All records below must be reproduced exactly, although any pictures they contain are to be omitted.

--- Given data ---

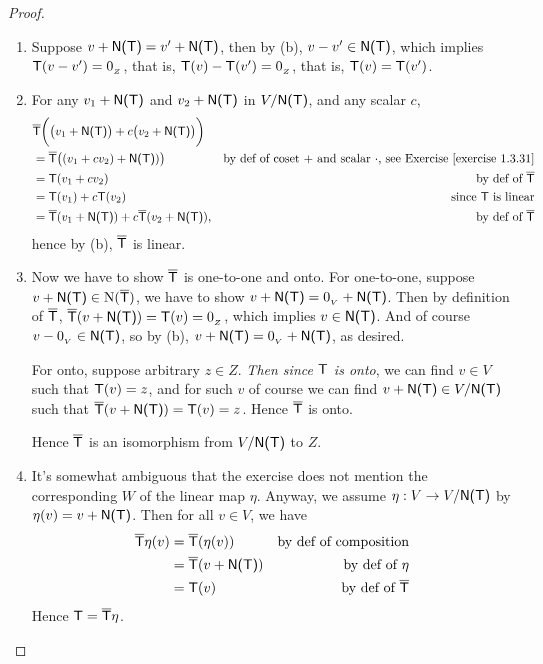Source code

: \begin{proof} \ 

\begin{enumerate}
\item Suppose \(v + \textsf{N(T)} = v' + \textsf{N(T)}\), then by (b), \(v - v' \in \textsf{N(T)}\), which implies \(\textsf{T}(v - v') = 0_{_Z}\), that is, \(\textsf{T}(v) - \textsf{T}(v') = 0_{_Z}\), that is, \(\textsf{T}(v) = \textsf{T}(v')\).

\item For any \(v_1 + \textsf{N(T)}\) and \(v_2 + \textsf{N(T)}\) in \(V/\textsf{N(T)}\), and any scalar \(c\),
\begin{align*}
    & \overline{\T}\bigg( \big( v_1 + \NULLT \big) + c \big(v_2 + \NULLT \big)  \bigg) \\
    & = \overline{\T}\big( (v_1 + cv_2) + \NULLT) \big) & \text{by def of coset \(+\) and scalar \(\cdot\), see \EXEC{1.3.31}} \\
    & = \T(v_1 + cv_2) & \text{by def of \(\overline{\T}\)} \\
    & = \T(v_1) + c\T(v_2) & \text{since \(\T\) is linear} \\
    & = \overline{\T}(v_1 + \NULLT) + c\overline{\T}(v_2 + \NULLT), & \text{by def of \(\overline{\T}\)}
\end{align*}
hence by (b), \(\overline{\textsf{T}}\) is linear.

\item Now we have to show \(\overline{\textsf{T}}\) is one-to-one and onto.
For one-to-one, suppose \(v + \textsf{N(T)} \in \mathrm{N}(\overline{\textsf{T}})\), we have to show \(v + \textsf{N(T)} = 0_{_V} + \textsf{N(T)}\).
Then by definition of \(\overline{\textsf{T}}\), \(\overline{\textsf{T}}(v + \textsf{N(T)}) = \textsf{T}(v) = 0_{_Z}\), which implies \(v \in \textsf{N(T)}\).
And of course \(v - 0_{_V} \in \textsf{N(T)}\), so by (b), \(v + \textsf{N(T)} = 0_{_V} + \textsf{N(T)}\), as desired.

For onto, suppose arbitrary \(z \in Z\).
\emph{Then since \(\textsf{T}\) is onto}, we can find \(v \in V\) such that \(\textsf{T}(v) = z\), and for such \(v\) of course we can find \(v + \textsf{N(T)} \in V/\textsf{N(T)}\) such that \(\overline{\textsf{T}}(v + \textsf{N(T)}) = \textsf{T}(v) = z\).
Hence \(\overline{\textsf{T}}\) is onto.

Hence \(\overline{\textsf{T}}\) is an isomorphism from \(V/\textsf{N(T)}\) to \(Z\).

\item It's somewhat ambiguous that the exercise does not mention the corresponding \(W\) of the linear map \(\eta\).
Anyway, we assume \(\eta : V \to V/\textsf{N(T)}\) by \(\eta(v) = v + \textsf{N(T)}\).
Then for all \(v \in V\), we have
\begin{align*}
    \overline{\textsf{T}}\eta(v) & = \overline{\textsf{T}}(\eta(v)) & \text{by def of composition} \\
                         & = \overline{\textsf{T}}(v + \textsf{N(T)}) & \text{by def of \(\eta\)} \\
                         & = \textsf{T}(v) & \text{by def of \(\overline{\textsf{T}}\)}
\end{align*}
Hence \(\textsf{T} = \overline{\textsf{T}}\eta\).
\end{enumerate}
\end{proof}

---

Reply to the task:
Source code

: \begin{proof} \ 

\begin{enumerate}
\item Suppose \(v + \textsf{N(T)} = v' + \textsf{N(T)}\), then by (b), \(v - v' \in \textsf{N(T)}\), which implies \(\textsf{T}(v - v') = 0_{_Z}\), that is, \(\textsf{T}(v) - \textsf{T}(v') = 0_{_Z}\), that is, \(\textsf{T}(v) = \textsf{T}(v')\).

\item For any \(v_1 + \textsf{N(T)}\) and \(v_2 + \textsf{N(T)}\) in \(V/\textsf{N(T)}\), and any scalar \(c\),
\begin{align*}
    & \overline{\T}\bigg( \big( v_1 + \NULLT \big) + c \big(v_2 + \NULLT \big)  \bigg) \\
    & = \overline{\T}\big( (v_1 + cv_2) + \NULLT) \big) & \text{by def of coset \(+\) and scalar \(\cdot\), see \EXEC{1.3.31}} \\
    & = \T(v_1 + cv_2) & \text{by def of \(\overline{\T}\)} \\
    & = \T(v_1) + c\T(v_2) & \text{since \(\T\) is linear} \\
    & = \overline{\T}(v_1 + \NULLT) + c\overline{\T}(v_2 + \NULLT), & \text{by def of \(\overline{\T}\)}
\end{align*}
hence by (b), \(\overline{\textsf{T}}\) is linear.

\item Now we have to show \(\overline{\textsf{T}}\) is one-to-one and onto.
For one-to-one, suppose \(v + \textsf{N(T)} \in \mathrm{N}(\overline{\textsf{T}})\), we have to show \(v + \textsf{N(T)} = 0_{_V} + \textsf{N(T)}\).
Then by definition of \(\overline{\textsf{T}}\), \(\overline{\textsf{T}}(v + \textsf{N(T)}) = \textsf{T}(v) = 0_{_Z}\), which implies \(v \in \textsf{N(T)}\).
And of course \(v - 0_{_V} \in \textsf{N(T)}\), so by (b), \(v + \textsf{N(T)} = 0_{_V} + \textsf{N(T)}\), as desired.

For onto, suppose arbitrary \(z \in Z\).
\emph{Then since \(\textsf{T}\) is onto}, we can find \(v \in V\) such that \(\textsf{T}(v) = z\), and for such \(v\) of course we can find \(v + \textsf{N(T)} \in V/\textsf{N(T)}\) such that \(\overline{\textsf{T}}(v + \textsf{N(T)}) = \textsf{T}(v) = z\).
Hence \(\overline{\textsf{T}}\) is onto.

Hence \(\overline{\textsf{T}}\) is an isomorphism from \(V/\textsf{N(T)}\) to \(Z\).

\item It's somewhat ambiguous that the exercise does not mention the corresponding \(W\) of the linear map \(\eta\).
Anyway, we assume \(\eta : V \to V/\textsf{N(T)}\) by \(\eta(v) = v + \textsf{N(T)}\).
Then for all \(v \in V\), we have
\begin{align*}
    \overline{\textsf{T}}\eta(v) & = \overline{\textsf{T}}(\eta(v)) & \text{by def of composition} \\
                         & = \overline{\textsf{T}}(v + \textsf{N(T)}) & \text{by def of \(\eta\)} \\
                         & = \textsf{T}(v) & \text{by def of \(\overline{\textsf{T}}\)}
\end{align*}
Hence \(\textsf{T} = \overline{\textsf{T}}\eta\).
\end{enumerate}
\end{proof}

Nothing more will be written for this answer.